*** Begin section ***

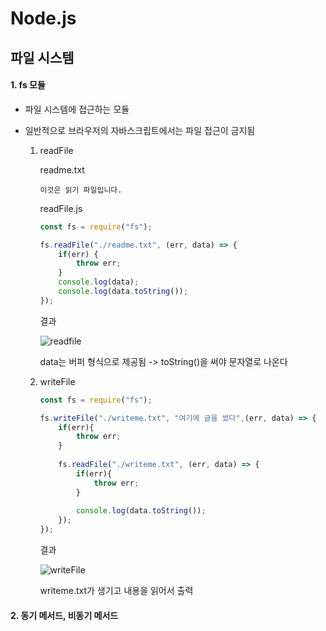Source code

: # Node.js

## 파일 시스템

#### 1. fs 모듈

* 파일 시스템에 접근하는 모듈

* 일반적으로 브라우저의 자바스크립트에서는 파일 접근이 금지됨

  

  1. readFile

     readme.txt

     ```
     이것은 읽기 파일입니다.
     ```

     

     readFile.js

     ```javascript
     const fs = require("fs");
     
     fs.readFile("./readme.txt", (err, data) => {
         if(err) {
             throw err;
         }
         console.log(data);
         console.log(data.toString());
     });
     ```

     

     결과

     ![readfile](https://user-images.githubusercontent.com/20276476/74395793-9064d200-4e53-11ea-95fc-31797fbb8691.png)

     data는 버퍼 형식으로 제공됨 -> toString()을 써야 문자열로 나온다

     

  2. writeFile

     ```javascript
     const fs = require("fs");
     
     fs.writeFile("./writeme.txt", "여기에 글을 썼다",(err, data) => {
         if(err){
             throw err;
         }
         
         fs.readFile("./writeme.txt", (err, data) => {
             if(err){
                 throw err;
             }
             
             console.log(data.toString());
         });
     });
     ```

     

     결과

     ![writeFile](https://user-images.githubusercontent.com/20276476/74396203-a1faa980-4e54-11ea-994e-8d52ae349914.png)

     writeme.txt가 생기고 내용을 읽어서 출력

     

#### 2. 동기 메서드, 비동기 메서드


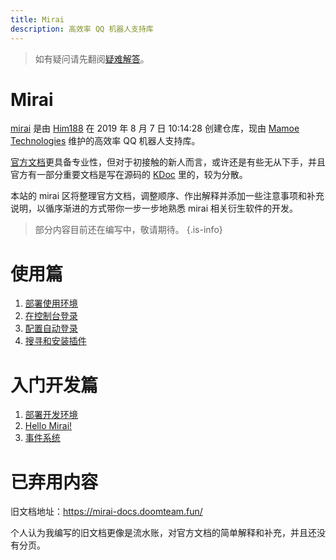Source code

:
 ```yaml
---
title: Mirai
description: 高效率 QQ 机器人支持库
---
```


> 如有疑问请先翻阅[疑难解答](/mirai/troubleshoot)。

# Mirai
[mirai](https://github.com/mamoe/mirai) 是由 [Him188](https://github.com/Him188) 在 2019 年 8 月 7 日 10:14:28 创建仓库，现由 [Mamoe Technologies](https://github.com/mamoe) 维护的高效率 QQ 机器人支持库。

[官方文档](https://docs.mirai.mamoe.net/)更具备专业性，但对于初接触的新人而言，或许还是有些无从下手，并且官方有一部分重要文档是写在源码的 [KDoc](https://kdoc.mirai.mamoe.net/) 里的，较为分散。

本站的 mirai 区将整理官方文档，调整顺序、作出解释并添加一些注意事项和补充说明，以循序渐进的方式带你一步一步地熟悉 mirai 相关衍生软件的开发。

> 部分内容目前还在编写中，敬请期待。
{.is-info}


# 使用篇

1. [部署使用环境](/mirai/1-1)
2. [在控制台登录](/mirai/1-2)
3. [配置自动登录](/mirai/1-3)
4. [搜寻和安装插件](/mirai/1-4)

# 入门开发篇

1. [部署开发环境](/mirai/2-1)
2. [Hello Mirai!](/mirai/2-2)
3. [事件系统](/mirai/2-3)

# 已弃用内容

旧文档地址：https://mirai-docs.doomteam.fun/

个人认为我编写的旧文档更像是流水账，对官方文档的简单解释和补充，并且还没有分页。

*** End section ***

→ **Exercise requirements**: Look through the entries above; copy each line where the string "writeme" appears.

→ **Your response**:
     fs.writeFile("./writeme.txt", "여기에 글을 썼다",(err, data) => {
         fs.readFile("./writeme.txt", (err, data) => {
     writeme.txt가 생기고 내용을 읽어서 출력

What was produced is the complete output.